Computation of individual-level pathway-scores

From the gene T-scores, we subsequently computed individual level pathway scores. In contrast to previous approaches^65,66,67, we do not set a cut-off for gene level significance or perform an enrichment analysis. Instead, for each sample a representative score for the pathway activity is computed as the mean across gene T-scores that belong to a certain pathway. We used as pathway databases Reactome³² and Gene Ontology³¹ as default in CASTom-iGEx pipeline and additionally considered Human WikiPathways⁶⁸ as custom gene-sets. In each tissue, gene-sets are defined based on the reliable set in that tissue (\({R}^{2}\ge 0.01\) and \({R}_{{cv}}^{2} > 0\)) and only pathways that are not redundant (i.e. composed by the same set of genes) are retained, giving priority to more specific gene-sets being composed of a lower number of genes. The advantage of gene T-scores in the computation of pathways instead of directly imputed gene expression relies on the new scaling space.

Association of genes and pathways with a trait

For both gene T-scores and pathway scores, we separately tested the association of each gene/pathway with a certain trait (Supplementary Fig. 1 Module 2), using glm (Gaussian or logistic regression for continuous or binary trait) or polr (ordinal logistic regression for ordered categorical) functions in R and correcting for additional covariates. In case of CARDIoGRAM cohorts and UKBB for CAD analysis, we corrected for sex and first 10 Principal Components (PCs) estimated from pre-imputed data. In case of SCZ cohorts, we corrected for 10 PCs (from 1 to 7, 9,15 and 18) as suggested in⁴¹, correcting for biases due array type and to population structure, that are partially reflected in the phenotypic variability. We used additional covariates in UKBB dataset for CAD analysis when testing blood biochemistry (category 17518) and blood count (category 100081) phenotypes to correct for medication effect affecting blood levels: medication for pain relief, constipation, heartburn (Field 6154), dietary supplements (Field 6155, 6179) and medication for cholesterol, blood pressure and diabetes (Field 6153, 6177). When using UKBB for SCZ related phenotypes instead, we considered as confounders first 10 PCs, age, sex and phenotype specific covariates: for ‘Maximum digits remembered correctly’ (Field 4282) additional covariates are fields 4250, 4253, 4283 and 4285; for Symbol digit substitution (category 122) we tested fields 20158, 20230 and 20245 additionally correcting for fields 20195 and 20200; for T1 structural brain MRI (category 110) we tested all data fields and regional gray matter volumes subclass correcting for scanner coordinates (fields 25756-25759). In general, we refer as gene/pathway Z-statistics as the estimated effect for trait association divided by its standard error.

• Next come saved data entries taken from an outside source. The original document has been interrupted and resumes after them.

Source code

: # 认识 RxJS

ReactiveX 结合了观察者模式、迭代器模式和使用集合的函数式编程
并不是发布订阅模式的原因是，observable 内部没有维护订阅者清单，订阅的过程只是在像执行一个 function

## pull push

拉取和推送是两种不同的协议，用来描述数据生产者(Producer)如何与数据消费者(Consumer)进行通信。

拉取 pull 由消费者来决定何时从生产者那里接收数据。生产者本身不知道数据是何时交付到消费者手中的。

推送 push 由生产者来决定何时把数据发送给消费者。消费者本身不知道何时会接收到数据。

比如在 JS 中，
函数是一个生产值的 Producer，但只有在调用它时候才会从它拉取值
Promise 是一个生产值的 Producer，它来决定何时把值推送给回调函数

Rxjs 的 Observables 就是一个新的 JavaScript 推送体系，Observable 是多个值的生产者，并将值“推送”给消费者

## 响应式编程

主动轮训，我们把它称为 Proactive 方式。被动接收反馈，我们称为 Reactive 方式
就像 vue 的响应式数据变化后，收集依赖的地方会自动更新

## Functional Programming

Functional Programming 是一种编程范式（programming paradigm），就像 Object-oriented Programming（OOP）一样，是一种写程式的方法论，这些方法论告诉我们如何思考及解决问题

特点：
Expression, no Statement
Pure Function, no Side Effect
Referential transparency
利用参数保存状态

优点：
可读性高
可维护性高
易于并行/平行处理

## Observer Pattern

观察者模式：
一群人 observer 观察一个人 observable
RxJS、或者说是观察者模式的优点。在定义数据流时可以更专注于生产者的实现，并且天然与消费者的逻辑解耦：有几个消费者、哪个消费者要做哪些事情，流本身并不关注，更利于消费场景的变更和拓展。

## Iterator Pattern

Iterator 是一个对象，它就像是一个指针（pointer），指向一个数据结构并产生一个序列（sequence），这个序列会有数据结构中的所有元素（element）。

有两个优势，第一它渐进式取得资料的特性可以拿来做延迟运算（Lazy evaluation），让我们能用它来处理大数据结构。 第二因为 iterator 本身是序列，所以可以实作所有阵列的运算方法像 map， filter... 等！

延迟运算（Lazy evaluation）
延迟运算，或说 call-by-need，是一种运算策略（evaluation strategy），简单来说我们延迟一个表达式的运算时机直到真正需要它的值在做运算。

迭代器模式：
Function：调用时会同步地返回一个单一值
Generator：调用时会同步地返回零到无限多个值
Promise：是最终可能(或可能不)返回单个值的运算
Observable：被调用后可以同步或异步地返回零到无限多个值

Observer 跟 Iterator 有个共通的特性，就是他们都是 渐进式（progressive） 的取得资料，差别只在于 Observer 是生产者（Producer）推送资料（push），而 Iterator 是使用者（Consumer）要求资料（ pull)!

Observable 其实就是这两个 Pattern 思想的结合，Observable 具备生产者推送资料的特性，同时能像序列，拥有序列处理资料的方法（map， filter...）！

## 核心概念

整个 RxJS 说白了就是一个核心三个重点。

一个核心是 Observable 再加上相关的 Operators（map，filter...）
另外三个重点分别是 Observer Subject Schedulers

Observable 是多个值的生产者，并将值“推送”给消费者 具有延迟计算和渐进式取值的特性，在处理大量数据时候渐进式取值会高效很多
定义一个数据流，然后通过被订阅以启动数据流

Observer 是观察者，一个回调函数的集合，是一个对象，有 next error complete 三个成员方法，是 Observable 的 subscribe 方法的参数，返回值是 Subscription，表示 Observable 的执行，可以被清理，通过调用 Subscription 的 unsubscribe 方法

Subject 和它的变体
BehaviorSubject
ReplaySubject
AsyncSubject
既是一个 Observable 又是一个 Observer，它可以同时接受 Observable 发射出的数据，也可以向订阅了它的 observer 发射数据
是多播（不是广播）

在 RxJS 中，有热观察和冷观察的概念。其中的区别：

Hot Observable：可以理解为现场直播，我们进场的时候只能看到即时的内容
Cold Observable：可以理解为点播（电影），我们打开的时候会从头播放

In case of multiple cohorts (CARDIoGRAM and PGC), we implemented an approach for meta-analysis similar to GWAMA⁶⁹. Namely, a fixed-effect meta-analysis is initially performed for each gene/pathway weighted by the inverse of their variance. In the presence of heterogeneity effects between cohorts tested via Cochran’s statistic (P ≤ 0.001), we adopted a random-effects meta-analysis calculating the random-effects variance component.

Genes and pathways are finally corrected for multiple testing controlling false discovery rate (FDR) using Benjamini-Hochberg procedure for each tissue, removing pathways composed of a single gene and considering each pathway database separately.

Finally, to identify loci harboring associated genes, we defined loci based on gene TSS position, using a window of 200 kb in both directions and merging genes with overlapping window or with boundaries not distant more than 1 Mb.

GWAS for coronary artery disease

We compare our TWAS and PALAS with two GWAS summary statistics. The first GWAS (simply referred as “GWAS”) is a recent meta-analysis of UK Biobank SOFT CAD GWAS with CARDIoGRAMplusC4D 1000 Genomes-based GWAS and the Myocardial Infarction Genetics and CARDIoGRAM Exome⁶¹ downloaded from www.CARDIOGRAMPLUSC4D.ORG. The second GWAS, also called “matched GWAS” is performed on UKBB data set using PLINK (v2.00a2LM) software⁷⁰ via --glm option using the same individuals, case-control distribution, covariates as well as SNPs and indels. In both cases, GWAS p-values are adjusted with Benjamini-Hochberg (BH) procedure to be consistent with the correction adopted for TWAS and PALAS results. The first GWAS is used study the novelty of the identified loci from our TWAS. The matched GWAS instead is used to compare GWAS, TWAS and PALAS summary statistics, having kept the same sample size and variants, and to investigate the aggregation of small effects variants into biological mechanisms, i.e. genes and pathways.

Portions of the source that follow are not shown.